Infrastructure as Code with Serverless Framework in AWS

Suminda Niroshan
9 min readAug 3, 2019

--

Figure 01 — Serverless Framework Deployment

When developing applications in cloud, it’s less worrying about the underlying infrastructure as it is managed for us. Creating a few microservices and getting them up and running in cloud is really easy and seamless.

When we build cloud applications, we lose some aspect of control. Having the source code of microservices in a source control is not enough to get the overall system up and running in a new environment. The code is only part of the overall system. The infrastructure needs to be built manually such as creating runtime environments to run the code and an API Gateway to access it.

What’s the solution for this? Infrastructure as Code! Well as the name implies, using this method, it’s possible to represent the overall cloud system as Code.

There are several Frameworks/Tools for this,

  • Serverless Framework
  • AWS CloudFormation
  • AWS The Serverless Application Model (SAM)
  • ZAPPA
  • Claudia.js
  • Terraform

In this guide “Serverless Framework” will be used as it is cloud agnostic and supports many cloud platforms such as AWS, Azure and Google Cloud. You can find a comparison with other frameworks from this link.

I will provide a walkthrough on configuring a cloud system in Serverless Framework using several AWS services which I have built in a previous post.

Prerequisites

You need to have an AWS account and some basic knowledge working with AWS services. Following AWS services will be utilised throughout this guide.

  • Lamda Service
  • Textract Service
  • Simple Notification Service
  • Simple Storage Service
  • Identity Access Management Service

Make sure to have the following installed,

You will learn

To configure all of the services above in Serverless Framework as infrastructure as code.

Serverless Framework

Serverless Framework is open source. It’s written using NodeJS and initially developed for building applications on AWS Platform and now it supports Azure, Google Cloud, Oracle Cloud and more.

It handles most of the boilerplate code when it comes to generating infrastructure as code in each respective platform. It has great community support. It currently supports 8 different cloud providers with the same developer experience.

You can find more info here.

Demo Application

Figure 02 — Demo AWS Textract System

A demo application will be deployed using Serverless Framework (See figure 02).

The basic functionality of the demo application will be really simple. Whenever a PDF document is uploaded to the S3 bucket, a Lambda function will be triggered and it will start a text extraction processing job in AWS Textract service. Once the AWS Textract completes the job, it will send a notification to the AWS Simple Notification Service which will trigger another Lambda function. The triggered Lambda from AWS SNS Service will get the text extraction job result from the payload and write the results to a text file in the S3 bucket with the same name as the PDF.

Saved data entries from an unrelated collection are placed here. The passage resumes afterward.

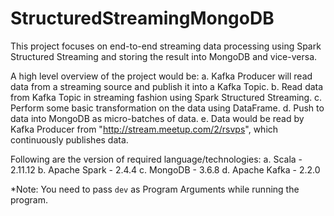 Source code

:# StructuredStreamingMongoDB

This project focuses on end-to-end streaming data processing using Spark Structured Streaming and storing the result into MongoDB and vice-versa.

A high level overview of the project would be:
	a. Kafka Producer will read data from a streaming source and publish it into a Kafka Topic.
	b. Read data from Kafka Topic in streaming fashion using Spark Structured Streaming.
	c. Perform some basic transformation on the data using DataFrame.
	d. Push to data into MongoDB as micro-batches of data.
	e. Data would be read by Kafka Producer from "http://stream.meetup.com/2/rsvps", which continuously publishes data. 

Following are the version of required language/technologies:
	a. Scala - 2.11.12
	b. Apache Spark - 2.4.4
	c. MongoDB - 3.6.8
	d. Apache Kafka - 2.2.0

*Note: You need to pass `dev` as Program Arguments while running the program.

AWS SDK for Python boto3 is added as a Lambda layer for both Lambdas.

To summarize, when we upload a PDF document to the S3 bucket, it should output a text file with the same name with extracted text content.

The demo application consists of following AWS services which we need to configure in infrastructure as code in Serverless Framework.

  • Lamda Service
  • Textract Service
  • Simple Notification Service
  • Simple Storage Service

You can get the code from this Github Repo.

Getting Started

Serverless Framework is installed via Node package manager. Open a command prompt and execute the following command.

npm install -g serverless

Create a new project using following command.

serverless create --template aws-python3 --path Serverless-Framework-AWS-Textract

This will create a project with a sample Python3 based Lambda function. Go into the created “Serverless-Framework-AWS-Textract” directory from command line.

Install the Serverless Framework plugin “serverless-pseudo-parameters” with the following command. This plugin allows access to AWS environment variables easily instead of writing lines of CloudFormation expressions.

npm install serverless-pseudo-parameters

Next Install boto3 Python AWS SDK which is required for Lambda functions using following command.

pip install -t lib/boto3/python boto3

Creating The AWS Infrastructure as Code

Open the serverless.yml file and delete the default content. Following is the break down of main components of the serverless.yml that we’ll be using.

Service
The name of the AWS service (Project).

Custom
This section defines the custom variables that will be used throughout the configuration file.

Value for currentStage variable is taken from environment settings. If a stage such as “dev”, “qa” or “staging” is provided in the Serverless Framework CLI when deploying, that specific value will be used or else the default value “dev”. This variable will be used to tag global AWS resources such as S3 buckets and IAM roles.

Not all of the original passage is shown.